What is being asked:
Scan the entries for the word "Flask". Every line that has it should be copied.

== Segment start ==

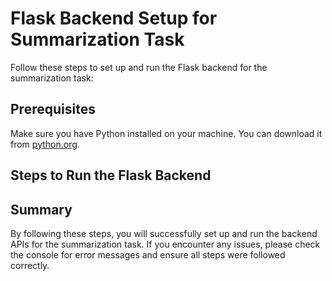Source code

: 

# Flask Backend Setup for Summarization Task

Follow these steps to set up and run the Flask backend for the summarization task:

## Prerequisites

Make sure you have Python installed on your machine. You can download it from [python.org](https://www.python.org/downloads/).

## Steps to Run the Flask Backend

## Summary

By following these steps, you will successfully set up and run the backend APIs for the summarization task. If you encounter any issues, please check the console for error messages and ensure all steps were followed correctly.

== Segment end ==

Output of the task:
# Flask Backend Setup for Summarization Task
Follow these steps to set up and run the Flask backend for the summarization task:
## Steps to Run the Flask Backend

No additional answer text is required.